• [Exercise brief] Search term "tabular": please copy every line of the records below that contains it.
________________________
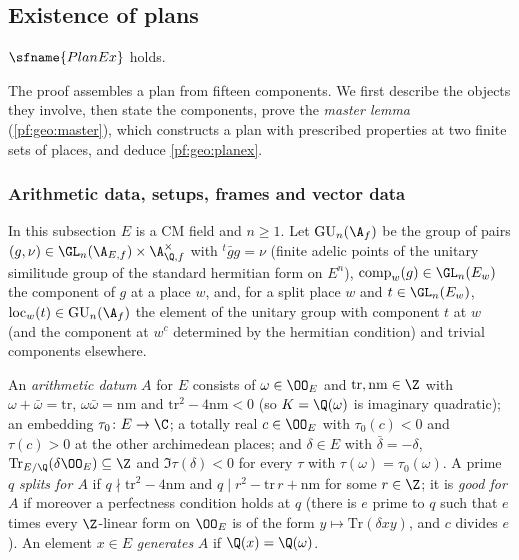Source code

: \subsection{Existence of plans}\label{sec:pf:geo:plans}

\begin{theorem}\label{pf:geo:planex}
$\sfname{PlanEx}$ holds.
\end{theorem}

The proof assembles a plan from fifteen components. We first describe the objects they involve,
then state the components, prove the \emph{master lemma} (\cref{pf:geo:master}), which constructs a plan
with prescribed properties at two finite sets of places, and deduce \cref{pf:geo:planex}.

\subsubsection{Arithmetic data, setups, frames and vector data}

In this subsection $E$ is a CM field and $n\ge1$. Let $\geoGU_n(\A_f)$ be the group of pairs
$(g,\nu)\in\GL_n(\A_{E,f})\times\A_{\Q,f}^\times$ with ${}^t\bar gg=\nu$ (finite adelic points of the unitary
similitude group of the standard hermitian form on $E^n$), $\mathrm{comp}_w(g)\in\GL_n(E_w)$ the component of $g$ at a
place $w$, and, for a split place $w$ and $t\in\GL_n(E_w)$, $\mathrm{loc}_w(t)\in\geoGU_n(\A_f)$ the element of the unitary
group with component $t$ at $w$ (and the component at $w^c$ determined by the hermitian condition) and trivial
components elsewhere.

\begin{definition}\label{pf:geo:arith}
An \emph{arithmetic datum} $A$ for $E$ consists of $\omega\in\OO_E$ and $\mathrm{tr},\mathrm{nm}\in\Z$ with
$\omega+\bar\omega=\mathrm{tr}$, $\omega\bar\omega=\mathrm{nm}$ and $\mathrm{tr}^2-4\mathrm{nm}<0$ (so $K=\Q(\omega)$ is imaginary quadratic); an
embedding $\tau_0\colon E\to\C$; a totally real $c\in\OO_E$ with $\tau_0(c)<0$ and $\tau(c)>0$ at the other archimedean
places; and $\delta\in E$ with $\bar\delta=-\delta$, $\mathrm{Tr}_{E/\Q}(\delta\OO_E)\subseteq\Z$ and $\Im\tau(\delta)<0$ for every $\tau$ with
$\tau(\omega)=\tau_0(\omega)$. A prime $q$ \emph{splits for $A$} if $q\nmid\mathrm{tr}^2-4\mathrm{nm}$ and $q\mid r^2-\mathrm{tr}\,r+\mathrm{nm}$ for some
$r\in\Z$; it is \emph{good for $A$} if moreover a perfectness condition holds at $q$ (there is $e$ prime to $q$ such
that $e$ times every $\Z$-linear form on $\OO_E$ is of the form $y\mapsto\mathrm{Tr}(\delta xy)$, and $c$ divides $e$). An element
$x\in E$ \emph{generates} $A$ if $\Q(x)=\Q(\omega)$.
\end{definition}

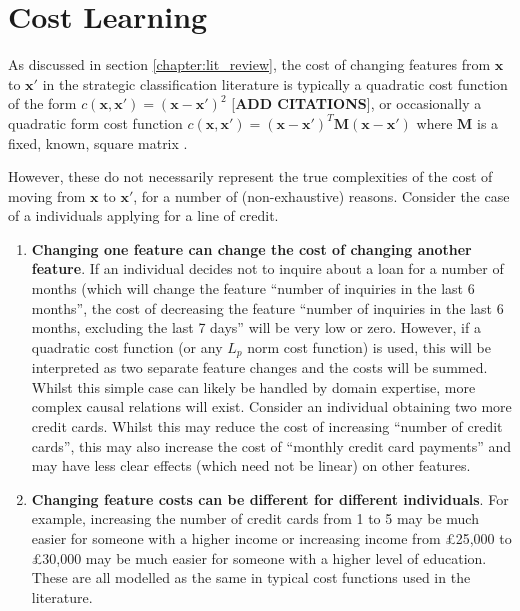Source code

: \chapter{Cost Learning}



As discussed in section \ref{chapter:lit_review}, the cost of changing features from $\mathbf{x}$ to $\mathbf{x}'$ in the strategic classification literature is typically a quadratic cost function of the form $c(\mathbf{x}, \mathbf{x}') = (\mathbf{x} - \mathbf{x}')^2$ [\textbf{ADD CITATIONS}], or occasionally a quadratic form cost function $c(\mathbf{x}, \mathbf{x}') = (\mathbf{x-x'})^T\mathbf{M}(\mathbf{x-x'})$ where $\mathbf{M}$ is a fixed, known, square matrix \citep{bechavodInformationDiscrepancyStrategic2022}.

However, these do not necessarily represent the true complexities of the cost of moving from $\mathbf{x}$ to $\mathbf{x}'$, for a number of (non-exhaustive) reasons. Consider the case of a individuals applying for a line of credit.

\begin{enumerate}
	\item \textbf{Changing one feature can change the cost of changing another feature}. If an individual decides not to inquire about a loan for a number of months (which will change the feature ``number of inquiries in the last 6 months'', the cost of decreasing the feature ``number of inquiries in the last 6 months, excluding the last 7 days'' will be very low or zero. However, if a quadratic cost function (or any $L_p$ norm cost function) is used, this will be interpreted as two separate feature changes and the costs will be summed. Whilst this simple case can likely be handled by domain expertise, more complex causal relations will exist. Consider an individual obtaining two more credit cards. Whilst this may reduce the cost of increasing ``number of credit cards'', this may also increase the cost of ``monthly credit card payments'' and may have less clear effects (which need not be linear) on other features.
	
	\item \textbf{Changing feature costs can be different for different individuals}. For example, increasing the number of credit cards from 1 to 5 may be much easier for someone with a higher income or increasing income from £25,000 to £30,000 may be much easier for someone with a higher level of education. These are all modelled as the same in typical cost functions used in the literature.
\end{enumerate}

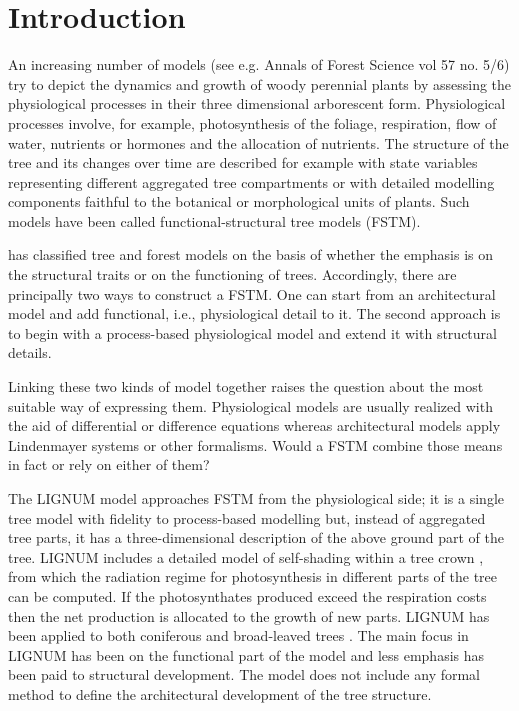\section{Introduction} 

An increasing number of models  (see e.g. Annals of Forest Science vol
57 no.  5/6) try to depict  the dynamics and growth of woody perennial
plants  by  assessing  the  physiological  processes  in  their  three
dimensional  arborescent form.   Physiological processes  involve, for
example, photosynthesis  of the  foliage, respiration, flow  of water,
nutrients or hormones and  the allocation of nutrients.  The structure
of the tree  and its changes over time are  described for example with
state variables representing different aggregated tree compartments or
with  detailed  modelling  components  faithful to  the  botanical  or
morphological  units   of  plants.   Such  models   have  been  called
functional-structural tree models (FSTM).

\citet{kurth:94b} has  classified tree and forest models  on the basis
of  whether  the  emphasis is  on  the  structural  traits or  on  the
functioning of trees.  Accordingly,  there are principally two ways to
construct  a  FSTM.   One   can  start  from  an  architectural  model
\citep{jaeger:92,  kurth:94} and  add functional,  i.e., physiological
detail to  it.  The second approach  is to begin with  a process-based
physiological  model \citep{makela:86, landsberg:86,  sievanen:93} and
extend it with structural details.

Linking these  two kinds of  model together raises the  question about
the  most suitable way  of expressing  them. Physiological  models are
usually realized with the  aid of differential or difference equations
\citep{landsberg:86}  whereas architectural  models  apply Lindenmayer
systems  \citep{kurth:99,pp:90}  or  other  formalisms. Would  a  FSTM
combine those means in fact or rely on either of them?

The LIGNUM model approaches FSTM  from the physiological side; it is a
single tree model  \citep{perttunen:96} with fidelity to process-based
modelling  \citep[see  e.g.][]{nikinmaa:92, sievanen:93,  makela:97-1}
but,  instead of  aggregated tree  parts, it  has  a three-dimensional
description of the  above ground part of the  tree.  LIGNUM includes a
detailed    model    of    self-shading    within   a    tree    crown
\citep{perttunen:96,  perttunen:01}, from  which the  radiation regime
for photosynthesis in different parts of the tree can be computed.  If
the photosynthates produced exceed  the respiration costs then the net
production is allocated  to the growth of new  parts.  LIGNUM has been
applied to both coniferous \citep{perttunen:96,lo:99} and broad-leaved
trees \citep{perttunen:01}.  The main focus  in LIGNUM has been on the
functional  part of  the  model and  less  emphasis has  been paid  to
structural development.  The model  does not include any formal method
to define the architectural development of the tree structure.

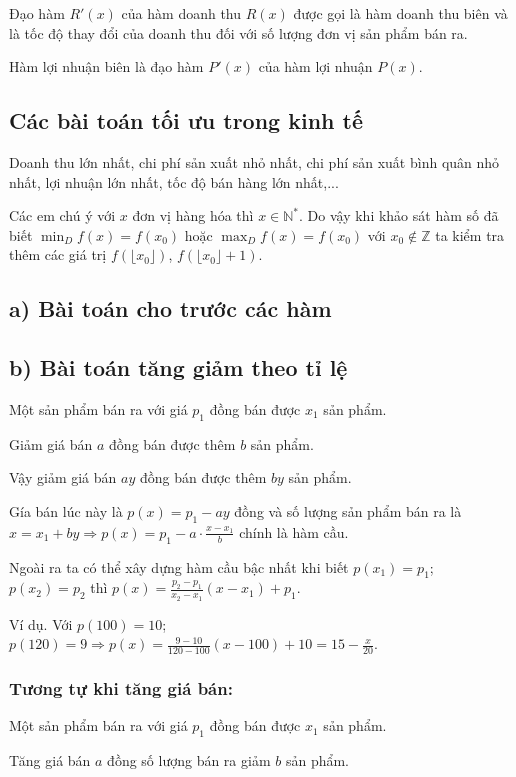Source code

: 	Đạo hàm $R'(x)$ của hàm doanh thu $R(x)$ được gọi là hàm doanh thu biên và là tốc độ thay đổi của doanh thu đối với số lượng đơn vị sản phẩm bán ra.

	Hàm lợi nhuận biên là đạo hàm $P'(x)$ của hàm lợi nhuận $P(x)$.

	\subsection*{Các bài toán tối ưu trong kinh tế}
	Doanh thu lớn nhất, chi phí sản xuất nhỏ nhất, chi phí sản xuất bình quân nhỏ nhất, lợi nhuận lớn nhất, tốc độ bán hàng lớn nhất,...

	Các em chú ý với $x$ đơn vị hàng hóa thì $x \in \mathbb{N}^*$. Do vậy khi khảo sát hàm số đã biết $\min_{D} f(x) = f(x_0)$ hoặc $\max_{D} f(x) = f(x_0)$ với $x_0 \notin \mathbb{Z}$ ta kiểm tra thêm các giá trị $f(\lfloor x_0 \rfloor)$, $f(\lfloor x_0 \rfloor + 1)$.

	\subsection*{a) Bài toán cho trước các hàm}

	\subsection*{b) Bài toán tăng giảm theo tỉ lệ}
	Một sản phẩm bán ra với giá $p_1$ đồng bán được $x_1$ sản phẩm.

	Giảm giá bán $a$ đồng bán được thêm $b$ sản phẩm.

	Vậy giảm giá bán $ay$ đồng bán được thêm $by$ sản phẩm.

	Gía bán lúc này là $p(x) = p_1 - ay$ đồng và số lượng sản phẩm bán ra là $x = x_1 + by \Rightarrow p(x) = p_1 - a \cdot \frac{x-x_1}{b}$ chính là hàm cầu.

	Ngoài ra ta có thể xây dựng hàm cầu bậc nhất khi biết $p(x_1) = p_1$; $p(x_2) = p_2$ thì $p(x) = \frac{p_2 - p_1}{x_2 - x_1}(x-x_1) + p_1$.

	Ví dụ. Với $p(100) = 10$; $p(120) = 9 \Rightarrow p(x) = \frac{9 - 10}{120 - 100}(x - 100) + 10 = 15 - \frac{x}{20}$.

		\subsubsection*{Tương tự khi tăng giá bán:}
		Một sản phẩm bán ra với giá $p_1$ đồng bán được $x_1$ sản phẩm.

		Tăng giá bán $a$ đồng số lượng bán ra giảm $b$ sản phẩm.

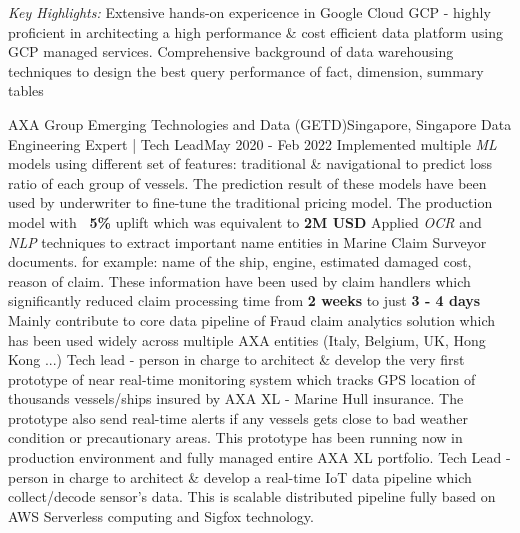       \emph{Key Highlights:}
      \resumeItemListStart
          {Extensive hands-on expericence in Google Cloud GCP - highly proficient in architecting a high performance \& cost efficient data platform using GCP managed services.}
          {Comprehensive background of data warehousing techniques to design the best query performance of fact, dimension, summary tables}
      \resumeItemListEnd

    \resumeSubheading
      {AXA Group Emerging Technologies and Data (GETD)}{Singapore, Singapore}
      {Data Engineering Expert | Tech Lead}{May 2020 - Feb 2022}
      \resumeItemListStart
          {Implemented multiple \emph{ML} models using different set of features: traditional \& navigational to predict loss ratio of each group of vessels. The prediction result of these models have been used by underwriter to fine-tune the traditional pricing model. The production model with \textbf{~5\%} uplift which was equivalent to \textbf{2M USD}}
          {Applied \emph{OCR} and \emph{NLP} techniques to extract important name entities in Marine Claim Surveyor documents. for example: name of the ship, engine, estimated damaged cost, reason of claim. These information have been used by claim handlers which significantly reduced claim processing time from \textbf{2 weeks} to just \textbf{3 - 4 days}}
          {Mainly contribute to core data pipeline of Fraud claim analytics solution which has been used widely across multiple AXA entities (Italy, Belgium, UK, Hong Kong ...)}
          {Tech lead - person in charge to architect \& develop the very first prototype of near real-time monitoring system which tracks GPS location of thousands vessels/ships insured by AXA XL - Marine Hull insurance. The prototype also send real-time alerts if any vessels gets close to bad weather condition or precautionary areas. This prototype has been running now in production environment and fully managed entire AXA XL portfolio.}
          {Tech Lead - person in charge to architect \& develop a real-time IoT data pipeline which collect/decode sensor’s data. This is scalable distributed pipeline fully based on AWS Serverless computing and Sigfox technology.}
      \resumeItemListEnd


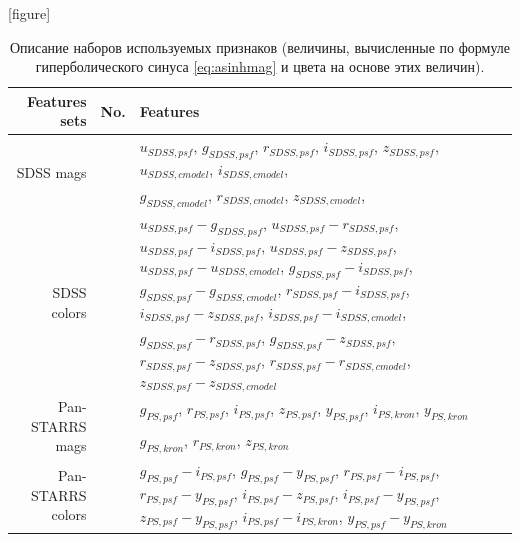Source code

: \documentclass[fleqn,usenatbib]{mnras}
\begin{document}
\begin{table}
    \label{tab:featuressets}
    \caption{Описание наборов используемых признаков (величины, вычисленные по формуле гиперболического синуса \eqref{eq:asinhmag} и цвета на основе этих величин).}
    [figure] 
    \renewcommand{\theFeatsSetNumber}{\arabic{FeatsSetNumber}}
    \setcounter{FeatsSetNumber}{0}
	\begin{tabular}{ r l p{10cm} }
	\hline
	    Features sets & No. & Features \\
    \hline
        \multirow{2}{*}{SDSS mags} & {FeatsSetNumber}\theFeatsSetNumber\label{feats:sdss-mags-1} & \(u_{SDSS,psf}\), \(g_{SDSS,psf}\), \(r_{SDSS,psf}\), \(i_{SDSS,psf}\), \(z_{SDSS,psf}\), \(u_{SDSS,cmodel}\), \(i_{SDSS,cmodel}\), \\
         & {FeatsSetNumber}\theFeatsSetNumber\label{feats:sdss-mags-2} & \(g_{SDSS,cmodel}\), \(r_{SDSS,cmodel}\), \(z_{SDSS,cmodel}\), \\
        \multirow{2}{*}{SDSS colors} & {FeatsSetNumber}\theFeatsSetNumber\label{feats:sdss-colors-1} & \(u_{SDSS,psf}-g_{SDSS,psf}\), \(u_{SDSS,psf}-r_{SDSS,psf}\), \(u_{SDSS,psf}-i_{SDSS,psf}\), \(u_{SDSS,psf}-z_{SDSS,psf}\), \(u_{SDSS,psf}-u_{SDSS,cmodel}\), \(g_{SDSS,psf}-i_{SDSS,psf}\), \(g_{SDSS,psf}-g_{SDSS,cmodel}\), \(r_{SDSS,psf}-i_{SDSS,psf}\), \(i_{SDSS,psf}-z_{SDSS,psf}\), \(i_{SDSS,psf}-i_{SDSS,cmodel}\), \\
         & {FeatsSetNumber}\theFeatsSetNumber\label{feats:sdss-colors-2} & \(g_{SDSS,psf}-r_{SDSS,psf}\), \(g_{SDSS,psf}-z_{SDSS,psf}\), \(r_{SDSS,psf}-z_{SDSS,psf}\), \(r_{SDSS,psf}-r_{SDSS,cmodel}\), \(z_{SDSS,psf}-z_{SDSS,cmodel}\) \\
    \hline
        \multirow{2}{*}{Pan-STARRS mags} & {FeatsSetNumber}\theFeatsSetNumber\label{feats:ps-mags-1} & \(g_{PS,psf}\), \(r_{PS,psf}\), \(i_{PS,psf}\), \(z_{PS,psf}\), \(y_{PS,psf}\), \(i_{PS,kron}\), \(y_{PS,kron}\) \\
         & {FeatsSetNumber}\theFeatsSetNumber\label{feats:ps-mags-2} & \(g_{PS,kron}\), \(r_{PS,kron}\), \(z_{PS,kron}\) \\
        \multirow{2}{*}{Pan-STARRS colors} & {FeatsSetNumber}\theFeatsSetNumber\label{feats:ps-colors-1} & \(g_{PS,psf}-i_{PS,psf}\), \(g_{PS,psf}-y_{PS,psf}\), \(r_{PS,psf}-i_{PS,psf}\), \(r_{PS,psf}-y_{PS,psf}\), \(i_{PS,psf}-z_{PS,psf}\), \(i_{PS,psf}-y_{PS,psf}\), \(z_{PS,psf}-y_{PS,psf}\), \(i_{PS,psf}-i_{PS,kron}\), \(y_{PS,psf}-y_{PS,kron}\) \\

\end{tabular}
\end{table}
\end{document}
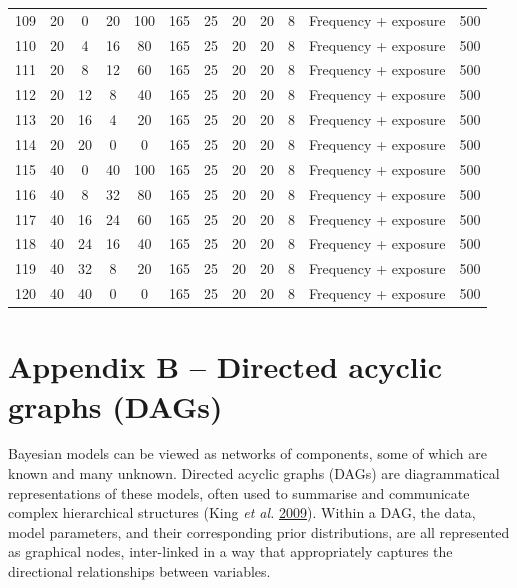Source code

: \documentclass[
]{article}
\begin{document}
\begin{table}[H]
\begin{tabular}{cccccccccccc}
\rowcolor{gray!6}  109 & 20 & 0 & 20 & 100 & 165 & 25 & 20 & 20 & 8 & Frequency + exposure & 500\\
110 & 20 & 4 & 16 & 80 & 165 & 25 & 20 & 20 & 8 & Frequency + exposure & 500\\
\rowcolor{gray!6}  111 & 20 & 8 & 12 & 60 & 165 & 25 & 20 & 20 & 8 & Frequency + exposure & 500\\
112 & 20 & 12 & 8 & 40 & 165 & 25 & 20 & 20 & 8 & Frequency + exposure & 500\\
\rowcolor{gray!6}  113 & 20 & 16 & 4 & 20 & 165 & 25 & 20 & 20 & 8 & Frequency + exposure & 500\\
114 & 20 & 20 & 0 & 0 & 165 & 25 & 20 & 20 & 8 & Frequency + exposure & 500\\
\rowcolor{gray!6}  115 & 40 & 0 & 40 & 100 & 165 & 25 & 20 & 20 & 8 & Frequency + exposure & 500\\
116 & 40 & 8 & 32 & 80 & 165 & 25 & 20 & 20 & 8 & Frequency + exposure & 500\\
\rowcolor{gray!6}  117 & 40 & 16 & 24 & 60 & 165 & 25 & 20 & 20 & 8 & Frequency + exposure & 500\\
118 & 40 & 24 & 16 & 40 & 165 & 25 & 20 & 20 & 8 & Frequency + exposure & 500\\
\rowcolor{gray!6}  119 & 40 & 32 & 8 & 20 & 165 & 25 & 20 & 20 & 8 & Frequency + exposure & 500\\
120 & 40 & 40 & 0 & 0 & 165 & 25 & 20 & 20 & 8 & Frequency + exposure & 500\\
\bottomrule
\end{tabular}
\end{table}

\pagebreak

\hypertarget{appendix-b-directed-acyclic-graphs-dags}{%
\section{Appendix B -- Directed acyclic graphs (DAGs)}\label{appendix-b-directed-acyclic-graphs-dags}}

\hypertarget{appendixb}{}

Bayesian models can be viewed as networks of components, some of which are known and many unknown. Directed acyclic graphs (DAGs) are diagrammatical representations of these models, often used to summarise and communicate complex hierarchical structures (King \emph{et al.} \protect\hyperlink{ref-King2009}{2009}). Within a DAG, the data, model parameters, and their corresponding prior distributions, are all represented as graphical nodes, inter-linked in a way that appropriately captures the directional relationships between variables.
\end{document}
________________________
• [Output]
	\begin{tabular}{ r l p{10cm} }
\end{tabular}
\begin{tabular}{cccccccccccc}
\end{tabular}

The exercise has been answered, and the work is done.